The haplotype tests and network phylogenetic structure suggest a non-neutral evolution of SEMG1 (combined z-weighted P values = 0.002) (Whitlock 2005). We hypothesize that Ser56 is likely be under the influence of a selective sweep representing an advantageous allele that was swept to higher frequency in the Asian population (88%), simultaneously lowering the overall levels of nucleotide diversity and increasing the haplotype homozygosity in 160 kb of the surrounding regions (PI3-SEMG1-SEMG2-SLPI). However, because of the less recent age of the candidate variant and its presence in the other sequenced populations at somewhat elevated frequencies (Europeans 80% and Africans 38%), one cannot rule out the possibility of an event of selection on standing variation of Ser56 (Przeworski et al. 2005; Pritchard et al. 2010; Hernandez et al. 2011).

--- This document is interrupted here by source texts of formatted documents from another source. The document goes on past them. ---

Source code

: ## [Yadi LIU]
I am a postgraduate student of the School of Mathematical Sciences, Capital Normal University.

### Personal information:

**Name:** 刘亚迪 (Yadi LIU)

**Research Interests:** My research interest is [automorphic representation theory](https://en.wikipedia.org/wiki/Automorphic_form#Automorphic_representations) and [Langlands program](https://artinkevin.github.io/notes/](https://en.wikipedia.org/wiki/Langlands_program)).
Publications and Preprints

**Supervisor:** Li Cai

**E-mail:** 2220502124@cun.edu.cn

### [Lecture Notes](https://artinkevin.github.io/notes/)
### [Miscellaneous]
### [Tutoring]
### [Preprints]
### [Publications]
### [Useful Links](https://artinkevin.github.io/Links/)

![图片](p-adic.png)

We set to compare our summary statistics (based on Sanger validated data from the WFDC locus) with summary statistics generated from data obtained from human genetic variation in public reference projects. The goal was to evaluate whether the different sequencing methods used had an effect in detecting genomic outliers, potentially affected by non-neutral evolution. Specifically, we performed a principal component and SFS analyses for the 1000 Genomes Project (supplementary figs. S4 and S6B and D, Supplementary Material online; Patterson, Price, et al. 2006) and generated SFS for the Complete Genomics Diversity Panel (Complete Genomics Assembly v1.3; Drmanac et al. 2010). However, given the substantial differences in SNP distribution in the latter data set due to the low sample size per population (supplementary fig. S6A and C, Supplementary Material online), we chose in the analysis that follows to directly compare the variants found in the 1000 Genomes Project and our sequencing survey, restricting our attention only to the sample that was sequenced in both projects.

For the WFDC Locus, our Sanger-based sequencing strategy detected 80% of the SNPs gathered by the 1000 Genomes Project. Conversely, the 1000 Genomes data contains 75% of the SNPs present in the data set generated for this study. The bulk of the discrepancies lie in low-frequency variants for which the 1000 Genomes data set presents lower singleton, doubleton, and tripleton frequencies (supplementary fig. S7, Supplementary Material online). These findings show that the publicly available genomes are very useful to detect genomic outliers, even though they do not yet completely replace deeper coverage and high-quality sequencing data. Despite the differences between SFS for the WFDC locus, the summary statistics present very similar and relatable values (supplementary tables S5 and S6, Supplementary Material online) suggesting that both approaches lead to the same results in this region of the genome. Specifically, for SEMG1 in the Asian population, the summary statistic values (πSEMG1 = 0.805 × 10−4; Tajima’s D = −2.07; and Fu and Li’s D = −3.9752) are consistent with a non-neutral evolution of this gene.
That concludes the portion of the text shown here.